Collapsed crane could take 'weeks' to remove, Halifax deputy fire chief says
A downed tower crane in downtown Halifax that has been draped like spaghetti over neighbouring buildings, has forced residents and businesses to leave.
It's a question of safety, but there's another looming question: how long is it going to take to move the crane?
It took two days for officials to determine the area isn't safe for the nearby residents and businesses.
On Monday afternoon, people who live and work in the neighbouring buildings were told to leave.
"We do know that there is a lot of danger still at this site," said Halifax Deputy Fire Chief Dave Meldrum. "That crane that's up there, we know that there's at least one clevis pin that's showing that it's not secure. Those six-inch thick steel members, we know that several of those are actually separated and broken, so we've been advising residents that this evacuation may be in place for days and possibly weeks."
On Monday night, dozens of people were asked to leave home and lock the doors on their businesses.
The company responsible for the crane says it's providing support to residents .
There's no word on when it will be safe to return.

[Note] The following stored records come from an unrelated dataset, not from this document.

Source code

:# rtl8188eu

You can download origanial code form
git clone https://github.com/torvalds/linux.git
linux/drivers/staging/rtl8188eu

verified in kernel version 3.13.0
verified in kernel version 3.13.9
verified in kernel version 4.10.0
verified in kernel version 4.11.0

"It seemed a bit slow to get people out of the way," said Christopher Breckenridge, who lives in the neighbourhood. "Especially considering there was damage to the Trillium and that as well. I know it's people's homes and condos and stuff but still, get out of that building quickly. It should have just been immediately evacuated."
Nova Scotia Premier Stephen McNeil says they've gone outside the province to bring in a structural engineering expert.
"Our issue now is ensuring that we take down the remainder of the crane so that we don't cause any more issues related to the properties in and around that site which is why you would have seen the evacuation," McNeil said.
The decision was made late Monday afternoon and residents weren't given much notice, while many of the offices were already closed.
"We are going to have to talk to our regulator tomorrow to figure out how to represent our clients and figure out what to do," said lawyer Ian Gray. "I can tell you, it's going to complicate things. I know I didn't take my computer home before the storm and a lot of my files are in the office, so we are going to have to figure that out."
The municipality and provincial government are working together to make that happen.
"We gotta get it down safely," said Mayor Mayor Mike Savage. "I think it's a difficult time for people that live in the area and businesses who are inconvenienced by this and that will be stage two for sure. Stage one is getting it down safely."
With files from CTV Atlantic's Amy Stoodley.